The event is free, and will involve short readings from the authors and a conversation about some common themes in their most recent novels. It will last approximately one hour.
Calvin Baker is the author of three novels, including, most recently, "Dominion," in which a freed slave buys the only land white people will sell him -- untamed, haunted land -- and fights off a ghost, Ould Lowe, to build a plantation he can pass along to his children. His progeny enhance their wealth by buying a slave of their own. "'Dominion' leads us through yet another hidden door in the haunted manion of our country's history," Francisco Goldman has said. "This incantatory, poetic, staring, thoughtful novel is a heroic act of exploration, feeling, and imagination."
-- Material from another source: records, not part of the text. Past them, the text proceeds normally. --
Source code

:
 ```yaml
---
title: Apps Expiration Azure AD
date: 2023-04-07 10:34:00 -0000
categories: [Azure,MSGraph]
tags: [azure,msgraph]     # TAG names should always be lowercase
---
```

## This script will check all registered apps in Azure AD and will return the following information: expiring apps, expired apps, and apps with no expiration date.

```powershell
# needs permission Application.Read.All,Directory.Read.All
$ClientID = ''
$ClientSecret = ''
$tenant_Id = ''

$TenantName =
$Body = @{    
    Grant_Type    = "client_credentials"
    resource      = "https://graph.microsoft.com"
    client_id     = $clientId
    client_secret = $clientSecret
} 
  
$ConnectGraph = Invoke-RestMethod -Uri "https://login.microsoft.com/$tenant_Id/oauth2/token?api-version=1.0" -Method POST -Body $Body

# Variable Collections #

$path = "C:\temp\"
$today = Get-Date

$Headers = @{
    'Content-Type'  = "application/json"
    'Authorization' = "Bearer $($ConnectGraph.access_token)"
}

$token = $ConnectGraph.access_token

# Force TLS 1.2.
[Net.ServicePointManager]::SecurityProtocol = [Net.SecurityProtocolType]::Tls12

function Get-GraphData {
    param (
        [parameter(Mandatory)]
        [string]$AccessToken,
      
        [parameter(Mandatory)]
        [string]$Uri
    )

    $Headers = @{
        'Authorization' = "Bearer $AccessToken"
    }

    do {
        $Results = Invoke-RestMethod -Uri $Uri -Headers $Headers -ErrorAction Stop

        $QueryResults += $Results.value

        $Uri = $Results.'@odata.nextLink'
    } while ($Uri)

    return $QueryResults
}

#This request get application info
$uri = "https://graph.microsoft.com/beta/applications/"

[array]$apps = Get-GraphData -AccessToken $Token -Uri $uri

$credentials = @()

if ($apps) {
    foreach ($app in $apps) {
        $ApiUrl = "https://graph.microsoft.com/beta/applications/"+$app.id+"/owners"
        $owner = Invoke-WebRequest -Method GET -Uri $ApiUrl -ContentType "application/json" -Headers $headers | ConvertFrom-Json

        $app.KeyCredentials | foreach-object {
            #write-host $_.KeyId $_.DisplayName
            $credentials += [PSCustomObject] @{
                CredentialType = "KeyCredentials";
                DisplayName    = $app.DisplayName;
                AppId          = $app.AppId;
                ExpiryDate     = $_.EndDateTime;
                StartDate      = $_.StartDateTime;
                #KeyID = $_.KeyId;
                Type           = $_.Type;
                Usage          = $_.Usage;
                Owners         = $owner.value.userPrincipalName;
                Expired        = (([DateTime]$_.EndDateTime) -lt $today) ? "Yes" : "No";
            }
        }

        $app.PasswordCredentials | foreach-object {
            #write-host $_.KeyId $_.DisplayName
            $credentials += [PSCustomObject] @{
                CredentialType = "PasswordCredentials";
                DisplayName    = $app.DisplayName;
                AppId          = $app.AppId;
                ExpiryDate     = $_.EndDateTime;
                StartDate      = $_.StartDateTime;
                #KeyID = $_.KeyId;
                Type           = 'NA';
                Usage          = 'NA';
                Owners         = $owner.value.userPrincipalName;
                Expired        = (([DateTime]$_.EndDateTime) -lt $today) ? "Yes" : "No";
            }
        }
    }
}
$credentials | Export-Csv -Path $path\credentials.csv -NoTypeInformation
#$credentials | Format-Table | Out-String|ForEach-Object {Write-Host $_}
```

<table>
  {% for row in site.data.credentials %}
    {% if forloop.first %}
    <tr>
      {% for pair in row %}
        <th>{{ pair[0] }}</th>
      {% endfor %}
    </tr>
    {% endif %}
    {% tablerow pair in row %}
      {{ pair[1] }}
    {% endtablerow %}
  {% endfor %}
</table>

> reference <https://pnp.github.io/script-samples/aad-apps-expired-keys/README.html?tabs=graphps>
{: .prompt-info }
Colson Whitehead has written three novels and a collection of essays. His latest effort, "Apex Hides the Hurt," is a new-millennium story that shares themes with Baker's book. A branding expert who invented a catchy name - Apex - for shoddy multiracial band-aids ends up loathing himself when the product becomes a success. Now he's taken on what may be his last assignment: renaming a town founded by freed men. Whitehead serves up a fascinating inquiry into truth, identity and the use of language in the market economy.
Maud Newton, the host of the discussion, has written for The American Prospect, the New York Times Book Review, the Washington Post, the Boston Globe, Newsday, and other publications, but is best known for her website, MaudNewton.com.